The problem with numbers comes from the fact that computers cannot represent infinitely large or infinitely small numbers. Floating point formats like FP32 have strict limits on how large or small a value can be stored. When Softmax integrates exp(x), the large positive values grow so fast that they exceed the maximum representable number and turn to infinity, while the large negative values decrease rapidly to zero. If the value becomes infinite or zero, subsequent operations such as division or logarithms fail and produce invalid results. Check it out FULL CODES here.

Using Stable Cross-Entropy Loss Using LogSumExp

This implementation calculates the cross-entropy loss directly from the raw logit without explicitly calculating the Softmax likelihood. To maintain numerical robustness, the logs are first shifted by subtracting the peak value for each sample, ensuring that the exponentials stay within a safe range.

The LogSumExp trick is then used to calculate the normalization term, after which the original (unmodified) target log is subtracted to obtain the correct loss. This method avoids overflow, overflow, and NaN gradients, and shows how cross-entropy is used in production-grade deep learning applications. Check it out FULL CODES here.

def stable_cross_entropy(logits, targets):

    # Find max logit per sample
    max_logits, _ = torch.max(logits, dim=1, keepdim=True)

    # Shift logits for numerical stability
    shifted_logits = logits - max_logits

    # Compute LogSumExp
    log_sum_exp = torch.log(torch.sum(torch.exp(shifted_logits), dim=1)) + max_logits.squeeze(1)

    # Compute loss using ORIGINAL logits
    loss = log_sum_exp - logits[torch.arange(len(targets)), targets]

    return loss.mean()

Stable Forward and Backward Pass

Running a stable cross-entropy implementation on the extreme logarithm produces finite losses with well-defined gradients. Even if one sample contains very large values (1000 and -1000), the LogSumExp structure keeps all average calculations in a safe numerical range. As a result, the backpropagation completes successfully without generating NaNs, and each stage receives a logical gradient signal.

This confirms that the previously observed instabilities were not caused by the data itself, but by the arbitrary separation of Softmax and cross-entropy—a problem fully solved by using a stable, numerically integrated loss formulation. Check it out FULL CODES here.

logits = torch.tensor([
    [2.0, 1.0, 0.1],
    [1000.0, 1.0, -1000.0],
    [3.0, 2.0, 1.0]
], requires_grad=True)

targets = torch.tensor([0, 2, 1])

loss = stable_cross_entropy(logits, targets)
print("Stable loss:", loss)

loss.backward()
print("nGradients:")
print(logits.grad)

The conclusion

In fact, the gap between mathematical formulas and real-world code is where most training failures come from. Although Softmax and cross-entropy are mathematically well-defined, their arbitrary implementation ignores the limited accuracy limits of IEEE 754 hardware, making overflow and overflow inevitable.

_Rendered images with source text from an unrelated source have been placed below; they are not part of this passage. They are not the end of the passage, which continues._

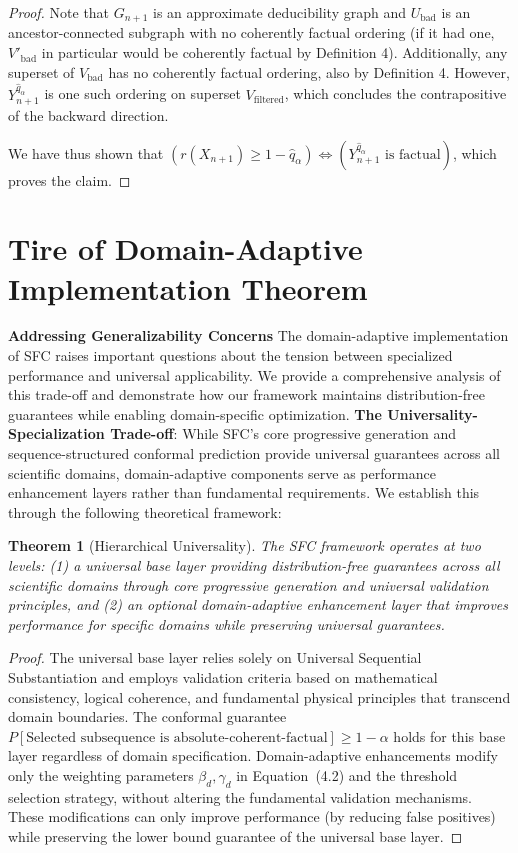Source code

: \documentclass{uai2026} %
\theoremstyle{remark}
\theoremstyle{plain}
\newtheorem{theorem}{Theorem} %
\theoremstyle{definition}
\begin{document}
\begin{proof}
Note that $G_{n+1}$ is an approximate deducibility graph and $U_{\text{bad}}$ is an ancestor-connected subgraph with no coherently factual ordering (if it had one, $V'_{\text{bad}}$ in particular would be coherently factual by Definition 4). Additionally, any superset of $V_{\text{bad}}$ has no coherently factual ordering, also by Definition 4. However, $Y^{\hat{q}_\alpha}_{n+1}$ is one such ordering on superset $V_{\text{filtered}}$, which concludes the contrapositive of the backward direction.

We have thus shown that $(r(X_{n+1}) \geq 1-\hat{q}_\alpha) \Leftrightarrow (Y^{\hat{q}_\alpha}_{n+1} \text{ is factual})$, which proves the claim.
\end{proof}


\section{Tire of Domain-Adaptive Implementation Theorem}
\label{app:domain-adaptive}
\textbf{Addressing Generalizability Concerns}
The domain-adaptive implementation of SFC raises important questions about the tension between specialized performance and universal applicability. We provide a comprehensive analysis of this trade-off and demonstrate how our framework maintains distribution-free guarantees while enabling domain-specific optimization.
\textbf{The Universality-Specialization Trade-off}: While SFC's core progressive generation and sequence-structured conformal prediction provide universal guarantees across all scientific domains, domain-adaptive components serve as performance enhancement layers rather than fundamental requirements. We establish this through the following theoretical framework:
\begin{theorem}[Hierarchical Universality]
\label{thm:hierarchical-universality}
The SFC framework operates at two levels: (1) a universal base layer providing distribution-free guarantees across all scientific domains through core progressive generation and universal validation principles, and (2) an optional domain-adaptive enhancement layer that improves performance for specific domains while preserving universal guarantees.
\end{theorem}
\begin{proof}
The universal base layer relies solely on Universal Sequential Substantiation and employs validation criteria based on mathematical consistency, logical coherence, and fundamental physical principles that transcend domain boundaries. The conformal guarantee $P[\text{Selected subsequence is absolute-coherent-factual}] \geq 1-\alpha$ holds for this base layer regardless of domain specification.
Domain-adaptive enhancements modify only the weighting parameters $\beta_d, \gamma_d$ in Equation~(4.2) and the threshold selection strategy, without altering the fundamental validation mechanisms. These modifications can only improve performance (by reducing false positives) while preserving the lower bound guarantee of the universal base layer.
\end{proof}
\end{document}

Fixing the key is simple but critical: change logs before exposure and work on log background whenever possible. Most importantly, training rarely requires clear opportunities—sustainable entry opportunities are sufficient and very safe. When a loss suddenly turns into NaN in production, it’s usually a signal that Softmax is being manually computed in a place it shouldn’t be.

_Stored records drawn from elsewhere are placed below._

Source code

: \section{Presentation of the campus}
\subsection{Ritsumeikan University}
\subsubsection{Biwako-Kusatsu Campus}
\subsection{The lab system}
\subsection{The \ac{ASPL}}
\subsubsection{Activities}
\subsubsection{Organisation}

Check it out FULL CODES here. Also, feel free to follow us Twitter and don’t forget to join our 100k+ ML SubReddit and Subscribe to Our newspaper. Wait! are you on telegram? now you can join us on telegram too.

Check out our latest issue of ai2025.deva 2025-focused analytics platform that transforms model implementations, benchmarks, and ecosystem activity into structured datasets that you can sort, compare, and export

I am a Civil Engineering Graduate (2022) from Jamia Millia Islamia, New Delhi, and I am very interested in Data Science, especially Neural Networks and its application in various fields.